WHAT YOU HAVE TO DO: Go through the lines below. Copy those with "increasing".

DATASET ENTRIES:
==================================================

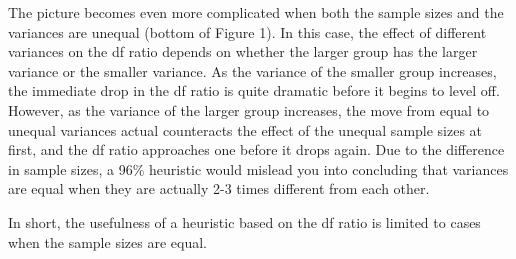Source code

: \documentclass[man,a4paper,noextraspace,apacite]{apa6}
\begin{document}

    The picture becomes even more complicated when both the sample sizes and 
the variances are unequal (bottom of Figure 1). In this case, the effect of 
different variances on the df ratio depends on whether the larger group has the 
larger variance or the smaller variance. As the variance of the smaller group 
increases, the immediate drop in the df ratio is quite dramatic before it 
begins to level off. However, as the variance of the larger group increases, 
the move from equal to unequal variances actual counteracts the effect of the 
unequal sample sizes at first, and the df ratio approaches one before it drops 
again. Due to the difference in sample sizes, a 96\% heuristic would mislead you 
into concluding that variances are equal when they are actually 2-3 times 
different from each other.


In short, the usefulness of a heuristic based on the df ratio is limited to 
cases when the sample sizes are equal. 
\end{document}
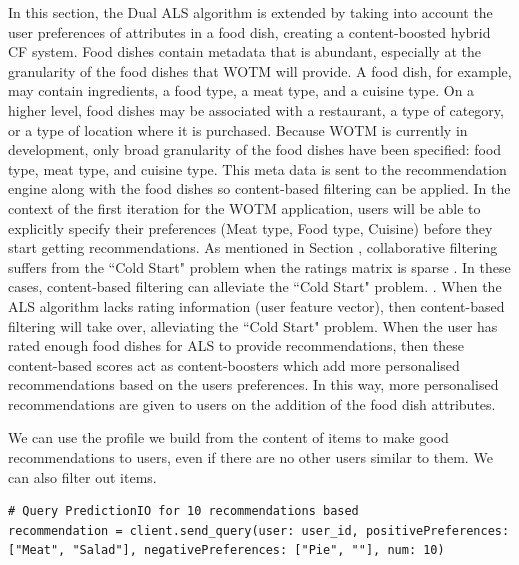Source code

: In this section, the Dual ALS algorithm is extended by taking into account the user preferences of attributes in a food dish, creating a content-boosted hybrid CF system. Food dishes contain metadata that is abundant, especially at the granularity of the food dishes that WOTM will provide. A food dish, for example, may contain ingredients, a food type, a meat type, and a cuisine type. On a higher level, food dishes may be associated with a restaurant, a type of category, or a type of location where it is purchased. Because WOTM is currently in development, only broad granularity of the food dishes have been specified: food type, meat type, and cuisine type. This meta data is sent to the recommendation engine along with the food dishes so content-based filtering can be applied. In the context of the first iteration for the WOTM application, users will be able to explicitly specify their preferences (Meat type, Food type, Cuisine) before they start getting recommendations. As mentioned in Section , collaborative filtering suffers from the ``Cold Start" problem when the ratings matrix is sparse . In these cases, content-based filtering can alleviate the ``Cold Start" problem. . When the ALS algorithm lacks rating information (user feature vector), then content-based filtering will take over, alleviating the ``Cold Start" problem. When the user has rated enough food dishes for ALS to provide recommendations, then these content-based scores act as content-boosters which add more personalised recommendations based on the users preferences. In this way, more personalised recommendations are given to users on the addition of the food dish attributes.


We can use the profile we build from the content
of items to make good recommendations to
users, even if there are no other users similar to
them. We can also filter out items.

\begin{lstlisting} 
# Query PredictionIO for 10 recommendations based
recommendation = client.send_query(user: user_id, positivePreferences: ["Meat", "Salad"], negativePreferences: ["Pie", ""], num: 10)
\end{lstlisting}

==================================================

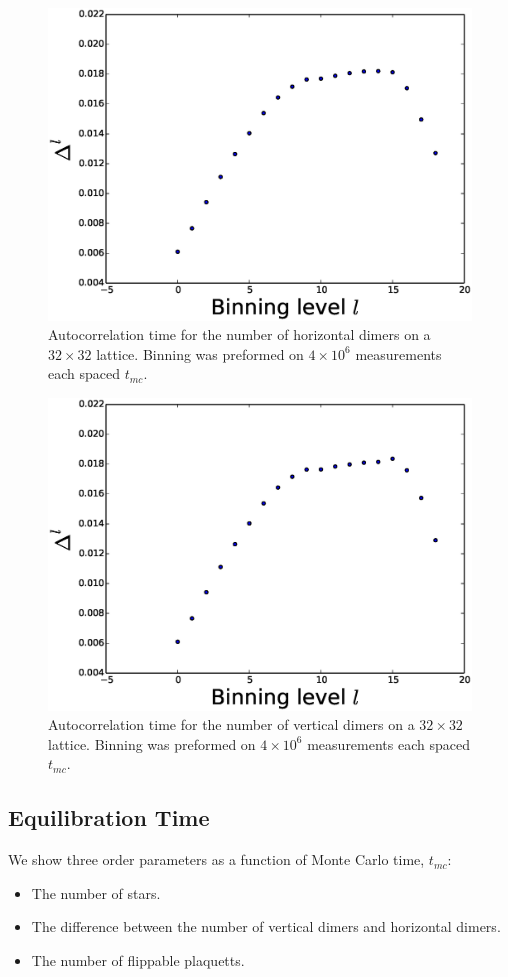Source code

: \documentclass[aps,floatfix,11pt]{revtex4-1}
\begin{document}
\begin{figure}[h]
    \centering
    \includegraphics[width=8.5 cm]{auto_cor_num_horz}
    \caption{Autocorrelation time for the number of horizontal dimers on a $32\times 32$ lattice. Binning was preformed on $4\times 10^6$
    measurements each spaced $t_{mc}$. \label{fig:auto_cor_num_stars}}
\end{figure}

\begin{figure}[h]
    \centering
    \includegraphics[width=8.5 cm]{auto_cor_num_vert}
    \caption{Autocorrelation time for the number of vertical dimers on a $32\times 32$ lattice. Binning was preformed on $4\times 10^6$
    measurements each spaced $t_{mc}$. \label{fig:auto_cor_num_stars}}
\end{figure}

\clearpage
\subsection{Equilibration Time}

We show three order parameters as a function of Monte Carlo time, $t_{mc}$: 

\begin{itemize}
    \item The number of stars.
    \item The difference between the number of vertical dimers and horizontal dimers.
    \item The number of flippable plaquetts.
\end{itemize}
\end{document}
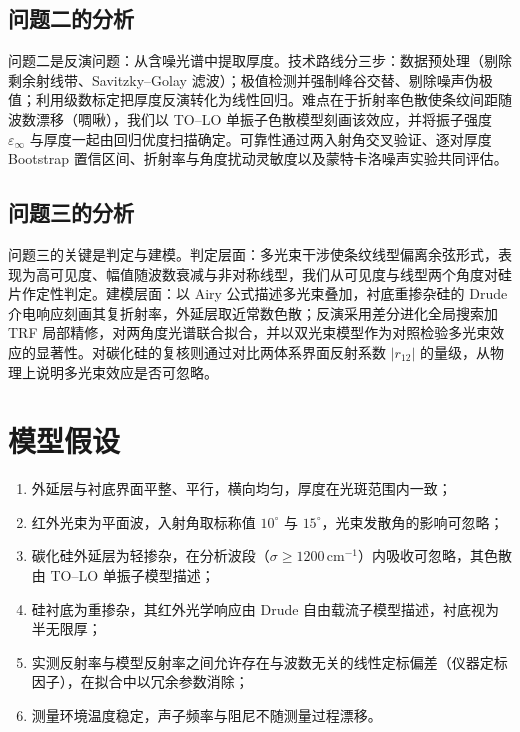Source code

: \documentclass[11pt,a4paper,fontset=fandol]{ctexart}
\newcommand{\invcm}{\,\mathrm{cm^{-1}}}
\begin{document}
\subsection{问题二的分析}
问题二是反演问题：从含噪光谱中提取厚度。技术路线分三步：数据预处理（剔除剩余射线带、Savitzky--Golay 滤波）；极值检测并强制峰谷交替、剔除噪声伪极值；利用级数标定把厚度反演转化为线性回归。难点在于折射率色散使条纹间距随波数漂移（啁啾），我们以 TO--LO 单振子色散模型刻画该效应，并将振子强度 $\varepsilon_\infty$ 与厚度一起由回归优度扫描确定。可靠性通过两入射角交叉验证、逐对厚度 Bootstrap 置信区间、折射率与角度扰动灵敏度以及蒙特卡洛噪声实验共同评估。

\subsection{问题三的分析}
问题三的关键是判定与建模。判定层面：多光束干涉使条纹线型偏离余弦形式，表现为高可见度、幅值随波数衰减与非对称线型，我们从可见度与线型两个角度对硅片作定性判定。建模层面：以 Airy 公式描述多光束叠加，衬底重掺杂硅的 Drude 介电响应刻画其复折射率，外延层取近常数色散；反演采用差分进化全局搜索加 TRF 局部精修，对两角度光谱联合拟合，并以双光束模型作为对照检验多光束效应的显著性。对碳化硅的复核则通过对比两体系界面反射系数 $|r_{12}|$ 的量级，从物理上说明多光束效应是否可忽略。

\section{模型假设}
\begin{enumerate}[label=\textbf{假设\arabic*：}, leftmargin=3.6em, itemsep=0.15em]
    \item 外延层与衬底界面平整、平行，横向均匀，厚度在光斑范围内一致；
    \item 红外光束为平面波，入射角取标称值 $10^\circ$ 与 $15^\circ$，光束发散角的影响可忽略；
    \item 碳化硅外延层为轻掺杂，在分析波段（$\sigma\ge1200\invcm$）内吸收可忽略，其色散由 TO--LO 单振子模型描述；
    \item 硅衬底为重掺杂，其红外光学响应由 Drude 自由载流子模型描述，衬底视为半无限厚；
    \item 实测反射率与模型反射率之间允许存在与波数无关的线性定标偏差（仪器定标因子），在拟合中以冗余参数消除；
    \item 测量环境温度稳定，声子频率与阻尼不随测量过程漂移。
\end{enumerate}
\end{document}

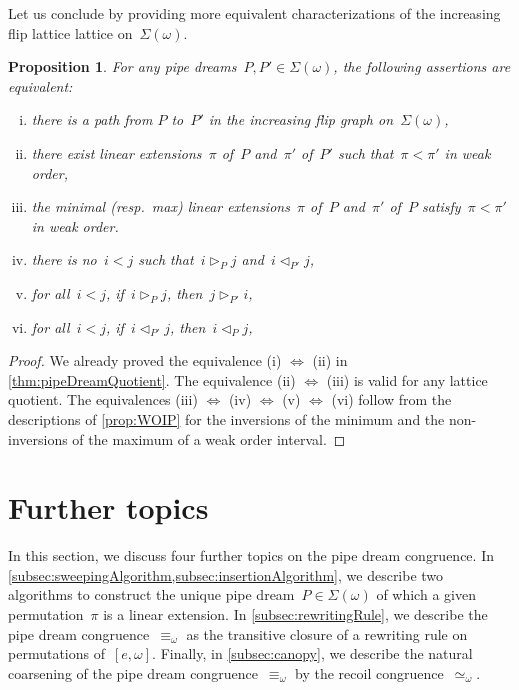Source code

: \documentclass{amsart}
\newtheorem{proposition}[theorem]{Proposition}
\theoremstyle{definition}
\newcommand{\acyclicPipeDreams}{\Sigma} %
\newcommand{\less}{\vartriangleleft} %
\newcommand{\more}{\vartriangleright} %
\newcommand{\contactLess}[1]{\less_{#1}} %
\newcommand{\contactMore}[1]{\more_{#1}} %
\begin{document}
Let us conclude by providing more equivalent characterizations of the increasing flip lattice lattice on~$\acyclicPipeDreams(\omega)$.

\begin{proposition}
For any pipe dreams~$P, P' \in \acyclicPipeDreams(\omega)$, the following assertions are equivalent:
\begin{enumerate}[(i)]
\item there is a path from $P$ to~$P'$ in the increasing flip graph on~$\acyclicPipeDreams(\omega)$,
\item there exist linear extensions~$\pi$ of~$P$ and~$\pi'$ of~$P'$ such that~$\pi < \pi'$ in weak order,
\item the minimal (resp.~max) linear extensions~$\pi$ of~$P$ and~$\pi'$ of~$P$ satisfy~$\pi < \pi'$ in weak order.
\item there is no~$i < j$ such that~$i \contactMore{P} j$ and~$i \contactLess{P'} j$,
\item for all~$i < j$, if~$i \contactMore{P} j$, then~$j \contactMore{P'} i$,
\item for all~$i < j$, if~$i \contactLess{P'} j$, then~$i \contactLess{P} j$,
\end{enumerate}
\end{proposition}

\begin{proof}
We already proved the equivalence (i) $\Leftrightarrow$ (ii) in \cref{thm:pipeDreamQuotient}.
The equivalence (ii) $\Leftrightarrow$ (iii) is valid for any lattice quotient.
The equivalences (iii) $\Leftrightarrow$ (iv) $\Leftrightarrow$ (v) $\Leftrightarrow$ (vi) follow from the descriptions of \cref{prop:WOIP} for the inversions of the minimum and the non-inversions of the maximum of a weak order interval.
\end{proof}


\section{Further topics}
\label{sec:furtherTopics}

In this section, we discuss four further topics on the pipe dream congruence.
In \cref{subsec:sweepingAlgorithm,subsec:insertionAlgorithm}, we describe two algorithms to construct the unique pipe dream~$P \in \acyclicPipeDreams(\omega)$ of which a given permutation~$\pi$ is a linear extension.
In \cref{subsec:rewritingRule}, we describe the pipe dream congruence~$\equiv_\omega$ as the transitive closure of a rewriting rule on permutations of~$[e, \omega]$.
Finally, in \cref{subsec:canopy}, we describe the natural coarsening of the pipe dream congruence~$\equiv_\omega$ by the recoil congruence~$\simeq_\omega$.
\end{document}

==================================================

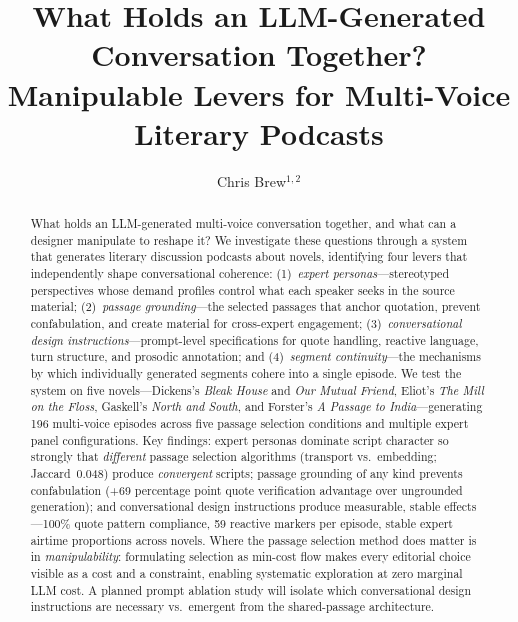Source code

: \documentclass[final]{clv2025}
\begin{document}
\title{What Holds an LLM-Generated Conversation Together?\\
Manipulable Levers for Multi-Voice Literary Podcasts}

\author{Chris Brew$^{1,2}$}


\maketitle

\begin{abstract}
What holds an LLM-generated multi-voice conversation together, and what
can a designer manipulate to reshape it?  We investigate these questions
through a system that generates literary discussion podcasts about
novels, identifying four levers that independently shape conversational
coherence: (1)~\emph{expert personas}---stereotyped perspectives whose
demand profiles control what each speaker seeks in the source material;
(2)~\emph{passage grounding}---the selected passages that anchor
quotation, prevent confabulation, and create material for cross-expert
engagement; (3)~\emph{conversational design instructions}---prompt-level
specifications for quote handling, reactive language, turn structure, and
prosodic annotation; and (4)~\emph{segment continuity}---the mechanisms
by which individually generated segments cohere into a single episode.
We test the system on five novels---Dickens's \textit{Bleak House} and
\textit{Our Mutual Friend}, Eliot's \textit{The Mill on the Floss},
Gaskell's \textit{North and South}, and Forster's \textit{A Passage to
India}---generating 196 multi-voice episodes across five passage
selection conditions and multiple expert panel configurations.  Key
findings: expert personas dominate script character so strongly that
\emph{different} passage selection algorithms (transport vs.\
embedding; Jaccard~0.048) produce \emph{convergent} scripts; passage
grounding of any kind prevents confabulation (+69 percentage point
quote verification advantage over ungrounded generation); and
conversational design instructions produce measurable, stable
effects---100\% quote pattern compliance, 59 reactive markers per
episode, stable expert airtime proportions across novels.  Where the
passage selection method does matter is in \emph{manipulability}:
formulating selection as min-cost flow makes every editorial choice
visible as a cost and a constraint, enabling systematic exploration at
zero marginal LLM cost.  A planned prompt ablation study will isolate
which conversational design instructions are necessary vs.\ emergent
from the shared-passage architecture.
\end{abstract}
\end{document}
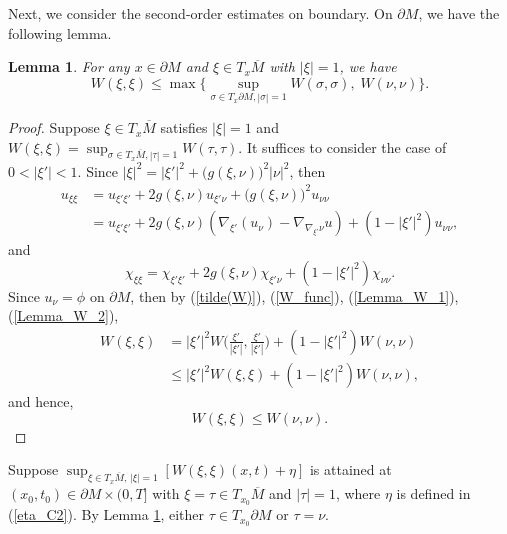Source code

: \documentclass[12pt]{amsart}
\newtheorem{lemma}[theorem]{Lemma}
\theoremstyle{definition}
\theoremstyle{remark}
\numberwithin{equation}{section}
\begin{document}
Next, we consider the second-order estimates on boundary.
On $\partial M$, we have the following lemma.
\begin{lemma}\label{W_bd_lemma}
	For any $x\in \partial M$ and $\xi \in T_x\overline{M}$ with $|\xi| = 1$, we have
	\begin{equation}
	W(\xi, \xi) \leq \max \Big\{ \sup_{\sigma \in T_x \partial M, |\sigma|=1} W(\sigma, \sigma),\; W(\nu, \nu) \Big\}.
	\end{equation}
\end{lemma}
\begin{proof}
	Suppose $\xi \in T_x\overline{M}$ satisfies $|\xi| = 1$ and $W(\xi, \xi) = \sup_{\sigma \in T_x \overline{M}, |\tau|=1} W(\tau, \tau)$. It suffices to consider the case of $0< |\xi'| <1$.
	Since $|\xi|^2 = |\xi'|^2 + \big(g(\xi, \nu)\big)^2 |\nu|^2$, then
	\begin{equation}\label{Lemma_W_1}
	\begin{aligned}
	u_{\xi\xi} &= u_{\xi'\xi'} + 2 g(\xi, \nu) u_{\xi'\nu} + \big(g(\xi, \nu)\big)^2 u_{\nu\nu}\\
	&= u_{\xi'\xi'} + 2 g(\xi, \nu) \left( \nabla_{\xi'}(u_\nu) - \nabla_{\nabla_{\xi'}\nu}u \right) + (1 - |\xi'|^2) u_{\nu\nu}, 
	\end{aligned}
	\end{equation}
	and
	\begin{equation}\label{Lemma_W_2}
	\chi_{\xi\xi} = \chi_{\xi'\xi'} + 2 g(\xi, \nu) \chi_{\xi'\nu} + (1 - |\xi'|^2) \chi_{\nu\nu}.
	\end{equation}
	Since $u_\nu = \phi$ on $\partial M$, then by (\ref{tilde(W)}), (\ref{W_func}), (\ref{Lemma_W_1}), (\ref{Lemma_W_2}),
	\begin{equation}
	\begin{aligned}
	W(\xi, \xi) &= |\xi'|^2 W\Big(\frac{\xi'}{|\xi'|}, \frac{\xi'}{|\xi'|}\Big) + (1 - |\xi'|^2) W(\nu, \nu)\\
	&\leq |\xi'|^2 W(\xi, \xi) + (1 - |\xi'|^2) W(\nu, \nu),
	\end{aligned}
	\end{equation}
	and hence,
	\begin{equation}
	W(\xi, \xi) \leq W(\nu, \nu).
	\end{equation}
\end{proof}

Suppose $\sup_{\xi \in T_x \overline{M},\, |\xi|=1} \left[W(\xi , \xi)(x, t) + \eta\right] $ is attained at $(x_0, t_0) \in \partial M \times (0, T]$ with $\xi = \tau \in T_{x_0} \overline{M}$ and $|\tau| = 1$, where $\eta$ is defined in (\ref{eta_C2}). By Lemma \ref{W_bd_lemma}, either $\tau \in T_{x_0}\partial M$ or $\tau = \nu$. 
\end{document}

==================================================

ANSWER BELOW:
Let us conclude by providing more equivalent characterizations of the increasing flip lattice lattice on~$\acyclicPipeDreams(\omega)$.
\item there is a path from $P$ to~$P'$ in the increasing flip graph on~$\acyclicPipeDreams(\omega)$,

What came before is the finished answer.